■ What to do
Search each line below for the word "isometric" and list those that contain it.

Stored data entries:
Start of Block
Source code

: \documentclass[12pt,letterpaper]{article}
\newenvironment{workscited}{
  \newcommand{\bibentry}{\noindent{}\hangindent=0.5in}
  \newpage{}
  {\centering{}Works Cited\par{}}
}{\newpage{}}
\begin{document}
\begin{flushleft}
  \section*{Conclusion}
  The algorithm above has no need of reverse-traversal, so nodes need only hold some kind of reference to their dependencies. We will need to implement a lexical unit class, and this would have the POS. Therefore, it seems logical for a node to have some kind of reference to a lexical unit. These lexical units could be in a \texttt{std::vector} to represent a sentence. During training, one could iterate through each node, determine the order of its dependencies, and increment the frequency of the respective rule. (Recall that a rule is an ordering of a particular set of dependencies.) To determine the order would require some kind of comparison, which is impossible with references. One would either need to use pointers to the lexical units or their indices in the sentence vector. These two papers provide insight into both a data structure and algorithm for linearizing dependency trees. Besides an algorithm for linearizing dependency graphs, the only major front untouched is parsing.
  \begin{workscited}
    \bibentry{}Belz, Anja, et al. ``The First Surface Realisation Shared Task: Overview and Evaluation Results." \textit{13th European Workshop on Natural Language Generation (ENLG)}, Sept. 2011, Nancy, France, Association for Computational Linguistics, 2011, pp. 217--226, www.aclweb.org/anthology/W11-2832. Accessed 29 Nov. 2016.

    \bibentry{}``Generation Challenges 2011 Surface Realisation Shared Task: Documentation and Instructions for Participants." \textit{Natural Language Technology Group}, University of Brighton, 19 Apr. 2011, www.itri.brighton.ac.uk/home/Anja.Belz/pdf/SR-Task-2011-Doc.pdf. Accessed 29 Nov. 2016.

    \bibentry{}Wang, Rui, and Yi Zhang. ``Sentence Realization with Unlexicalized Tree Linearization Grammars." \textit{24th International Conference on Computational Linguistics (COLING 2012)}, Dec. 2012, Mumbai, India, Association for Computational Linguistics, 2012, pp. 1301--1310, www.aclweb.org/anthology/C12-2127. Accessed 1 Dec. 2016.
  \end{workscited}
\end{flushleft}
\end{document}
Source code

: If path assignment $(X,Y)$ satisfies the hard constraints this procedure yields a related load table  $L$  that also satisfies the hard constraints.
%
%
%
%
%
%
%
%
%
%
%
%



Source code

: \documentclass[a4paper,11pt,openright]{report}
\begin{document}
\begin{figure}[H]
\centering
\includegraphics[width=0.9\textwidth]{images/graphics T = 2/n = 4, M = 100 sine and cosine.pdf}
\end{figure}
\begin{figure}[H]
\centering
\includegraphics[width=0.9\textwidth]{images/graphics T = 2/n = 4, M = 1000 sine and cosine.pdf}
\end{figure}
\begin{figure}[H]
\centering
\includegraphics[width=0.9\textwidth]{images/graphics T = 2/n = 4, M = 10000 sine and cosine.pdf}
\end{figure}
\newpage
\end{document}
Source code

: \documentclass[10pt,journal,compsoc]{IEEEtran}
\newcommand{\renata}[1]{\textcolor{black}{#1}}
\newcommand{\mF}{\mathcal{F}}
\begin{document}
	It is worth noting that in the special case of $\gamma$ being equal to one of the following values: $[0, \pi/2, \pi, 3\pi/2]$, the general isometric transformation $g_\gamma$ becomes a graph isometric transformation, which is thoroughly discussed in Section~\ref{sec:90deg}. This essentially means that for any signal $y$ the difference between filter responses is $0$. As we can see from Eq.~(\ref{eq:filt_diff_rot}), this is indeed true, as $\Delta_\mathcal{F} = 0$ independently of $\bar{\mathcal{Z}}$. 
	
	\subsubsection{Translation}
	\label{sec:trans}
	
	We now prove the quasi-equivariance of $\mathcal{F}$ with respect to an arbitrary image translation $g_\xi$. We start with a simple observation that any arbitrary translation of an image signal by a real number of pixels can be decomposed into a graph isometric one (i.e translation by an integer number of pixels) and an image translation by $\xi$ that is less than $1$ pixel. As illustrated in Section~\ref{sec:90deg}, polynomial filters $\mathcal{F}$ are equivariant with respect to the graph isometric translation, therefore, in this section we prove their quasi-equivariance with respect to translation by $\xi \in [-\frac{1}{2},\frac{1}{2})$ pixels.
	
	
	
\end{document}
End of Block
■ The answer
	It is worth noting that in the special case of $\gamma$ being equal to one of the following values: $[0, \pi/2, \pi, 3\pi/2]$, the general isometric transformation $g_\gamma$ becomes a graph isometric transformation, which is thoroughly discussed in Section~\ref{sec:90deg}. This essentially means that for any signal $y$ the difference between filter responses is $0$. As we can see from Eq.~(\ref{eq:filt_diff_rot}), this is indeed true, as $\Delta_\mathcal{F} = 0$ independently of $\bar{\mathcal{Z}}$. 
	We now prove the quasi-equivariance of $\mathcal{F}$ with respect to an arbitrary image translation $g_\xi$. We start with a simple observation that any arbitrary translation of an image signal by a real number of pixels can be decomposed into a graph isometric one (i.e translation by an integer number of pixels) and an image translation by $\xi$ that is less than $1$ pixel. As illustrated in Section~\ref{sec:90deg}, polynomial filters $\mathcal{F}$ are equivariant with respect to the graph isometric translation, therefore, in this section we prove their quasi-equivariance with respect to translation by $\xi \in [-\frac{1}{2},\frac{1}{2})$ pixels.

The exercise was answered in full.